An alternative path for Defendants is Fed. R. Civ. P. 60(d)(3), which states that the provisions of Fed. R. Civ. P. 60 as a whole should not be construed to limit the court's power to "set aside a judgment for fraud on the court." To succeed at overturning a judgment under Fed. R. Civ. P. 60(d)(3) requires a showing of fraudulent misconduct that is even more comprehensive or reprehensible than what is enough to demonstrate common law fraud or misconduct under Fed. R. Civ. P. 60(b).
There is no need to linger on this analysis. Even if the Court agreed, which I do not, that the Plaintiffs' expert and Shaun both perjured themselves, these misdeeds would not rise (or sink) to the level of fraud on the Court, during either the bench trial or during the post-attachment evidentiary hearing. Consequently, reexamined through the lens of Fed. R. Civ. P. 60(d)(3), Defendants' Motion to overturn the judgments and orders resulting from those proceedings should be denied.
Defendants invest significant energy on the equitable doctrine of unclean hands, arguing it may be invoked to dismiss claims or defenses of litigants who use underhanded means to advance their cause. Specifically, Craig and Molly characterize Shaun as having "very unclean hands" when he undertook to "deceive the court for his own remunerative benefit. . . ." Based on Shaun's supposed unclean hands, Craig and Molly ask the Court to impose sanctions on Plaintiffs, including to dismiss the case, to find that Shaun is guilty of contempt, and to award Defendants attorneys' fees
Generally, a defense based upon "unclean hands" is used in the course of litigation and is directly related to the merits of the controversy.
While that resolves Defendants' unclean hands argument, the Court is compelled to go one step further and observe that the fraudulent — indeed criminal — conduct of Craig and Molly is well established in the Trial Decision; my findings that Defendants' testimony and post-hearing proffer in connection with the February 15, 2017, evidentiary hearing utterly lacked credibility are consistent with Judge Lisi's trial findings. By contrast, Judge Lisi found Shaun to be credible and I found no basis to question the veracity of his testimony during his brief appearance at the February 15, 2017, hearing. Thus, the unclean-hands doctrine is also inapt because Defendants have made no plausible showing that Plaintiffs have engaged in any misconduct.

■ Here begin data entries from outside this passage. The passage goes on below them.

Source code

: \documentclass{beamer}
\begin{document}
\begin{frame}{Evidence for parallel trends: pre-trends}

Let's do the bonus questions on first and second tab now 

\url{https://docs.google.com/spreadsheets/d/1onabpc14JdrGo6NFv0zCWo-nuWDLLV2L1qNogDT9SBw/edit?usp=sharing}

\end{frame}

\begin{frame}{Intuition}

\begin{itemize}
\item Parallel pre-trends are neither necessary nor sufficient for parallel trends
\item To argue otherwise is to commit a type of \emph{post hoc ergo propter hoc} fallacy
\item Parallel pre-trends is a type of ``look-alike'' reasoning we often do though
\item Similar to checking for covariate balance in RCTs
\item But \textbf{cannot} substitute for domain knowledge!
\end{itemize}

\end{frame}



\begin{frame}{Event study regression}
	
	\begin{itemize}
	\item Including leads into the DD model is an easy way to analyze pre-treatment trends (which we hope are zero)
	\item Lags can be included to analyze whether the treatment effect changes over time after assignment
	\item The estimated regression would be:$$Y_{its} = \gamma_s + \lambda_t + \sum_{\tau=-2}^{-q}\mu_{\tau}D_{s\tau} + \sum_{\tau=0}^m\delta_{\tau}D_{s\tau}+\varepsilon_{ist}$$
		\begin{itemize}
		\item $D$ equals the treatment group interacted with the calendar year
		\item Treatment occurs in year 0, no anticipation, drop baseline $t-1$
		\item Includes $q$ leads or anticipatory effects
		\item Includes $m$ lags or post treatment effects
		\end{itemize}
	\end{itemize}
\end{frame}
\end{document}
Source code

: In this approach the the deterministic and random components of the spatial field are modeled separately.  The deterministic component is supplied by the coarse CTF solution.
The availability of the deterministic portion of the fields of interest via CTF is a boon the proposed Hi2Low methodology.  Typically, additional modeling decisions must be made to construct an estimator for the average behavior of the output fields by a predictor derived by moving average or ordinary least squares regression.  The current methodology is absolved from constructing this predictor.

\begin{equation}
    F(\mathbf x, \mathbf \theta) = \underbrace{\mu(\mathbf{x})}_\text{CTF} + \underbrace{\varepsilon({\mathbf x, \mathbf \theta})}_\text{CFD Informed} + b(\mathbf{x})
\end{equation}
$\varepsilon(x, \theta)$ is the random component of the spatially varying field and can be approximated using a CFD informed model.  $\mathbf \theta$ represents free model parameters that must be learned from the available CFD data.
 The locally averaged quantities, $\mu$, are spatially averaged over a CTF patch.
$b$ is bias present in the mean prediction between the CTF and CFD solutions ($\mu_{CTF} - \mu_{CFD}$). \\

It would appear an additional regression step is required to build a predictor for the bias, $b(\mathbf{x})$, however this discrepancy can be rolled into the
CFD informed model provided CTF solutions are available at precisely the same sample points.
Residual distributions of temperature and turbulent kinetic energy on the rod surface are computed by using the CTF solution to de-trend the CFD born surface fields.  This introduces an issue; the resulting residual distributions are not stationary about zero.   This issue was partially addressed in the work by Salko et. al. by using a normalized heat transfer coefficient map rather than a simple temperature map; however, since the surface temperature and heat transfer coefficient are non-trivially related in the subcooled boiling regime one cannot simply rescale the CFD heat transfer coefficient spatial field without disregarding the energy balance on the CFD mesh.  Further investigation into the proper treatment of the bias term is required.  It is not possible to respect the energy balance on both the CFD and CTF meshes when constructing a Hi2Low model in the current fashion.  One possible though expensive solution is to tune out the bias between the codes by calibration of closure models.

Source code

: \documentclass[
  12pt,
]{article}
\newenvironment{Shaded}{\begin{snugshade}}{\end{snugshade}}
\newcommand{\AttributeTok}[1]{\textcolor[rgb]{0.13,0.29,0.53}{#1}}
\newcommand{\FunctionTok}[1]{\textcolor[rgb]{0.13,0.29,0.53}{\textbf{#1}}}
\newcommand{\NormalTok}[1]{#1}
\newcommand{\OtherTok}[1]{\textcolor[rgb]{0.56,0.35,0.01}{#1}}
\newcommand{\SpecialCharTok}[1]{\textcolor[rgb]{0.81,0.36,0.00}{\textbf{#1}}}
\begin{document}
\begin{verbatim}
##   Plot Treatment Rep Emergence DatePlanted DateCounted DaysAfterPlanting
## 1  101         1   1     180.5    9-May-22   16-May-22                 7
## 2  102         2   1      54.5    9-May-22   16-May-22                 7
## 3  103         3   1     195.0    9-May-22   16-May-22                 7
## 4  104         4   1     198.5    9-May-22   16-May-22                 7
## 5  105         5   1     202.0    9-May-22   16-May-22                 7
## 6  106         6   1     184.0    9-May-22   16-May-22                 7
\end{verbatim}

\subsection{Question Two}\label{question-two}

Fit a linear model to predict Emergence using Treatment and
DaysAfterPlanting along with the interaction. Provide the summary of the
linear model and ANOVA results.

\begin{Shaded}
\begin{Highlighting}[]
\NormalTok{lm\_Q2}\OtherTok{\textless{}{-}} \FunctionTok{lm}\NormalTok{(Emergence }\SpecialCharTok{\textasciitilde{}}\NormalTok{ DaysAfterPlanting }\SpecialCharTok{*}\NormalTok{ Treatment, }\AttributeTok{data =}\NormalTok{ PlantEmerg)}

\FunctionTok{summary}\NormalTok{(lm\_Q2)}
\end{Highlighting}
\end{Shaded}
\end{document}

Because Defendants have failed to present any evidence that Plaintiffs committed fraud, misconduct, misrepresentation or fraud on the Court or failed to comply with any order or directive of the Court, I do not recommend the assessment of any sanctions against them or a finding of contempt by Shaun; nor do I recommend that the Court award attorneys' fees or costs to Defendants.
For the foregoing reasons, to the extent that the Motion seeks to overturn the judgment or impose a finding of contempt by Shaun or an award of sanctions, attorney's fees or costs, I recommend that Defendants' Motion to Find Plaintiff's Liable for Fraud on the Court and Application of Sanctions for Plaintiff's Misconduct (ECF No. 232) be denied. Any objection to this report and recommendation must be specific and must be served and filed with the Clerk of the Court within fourteen (14) days after its service on the objecting party.
To the extent that the Motion seeks to vacate my January 4, 2017, order of seizure and the orders entered during and following the evidentiary hearing of February 15, 2017, it is denied. Accordingly, Plaintiffs are released from that part of the Court's order preventing the sale of the Raymond Weil Watch. Based on this order, Plaintiffs are now free to sell the Raymond Weil Watch in accordance with the Order on Instructions Regarding Sale of Attached Property. ECF No. 241.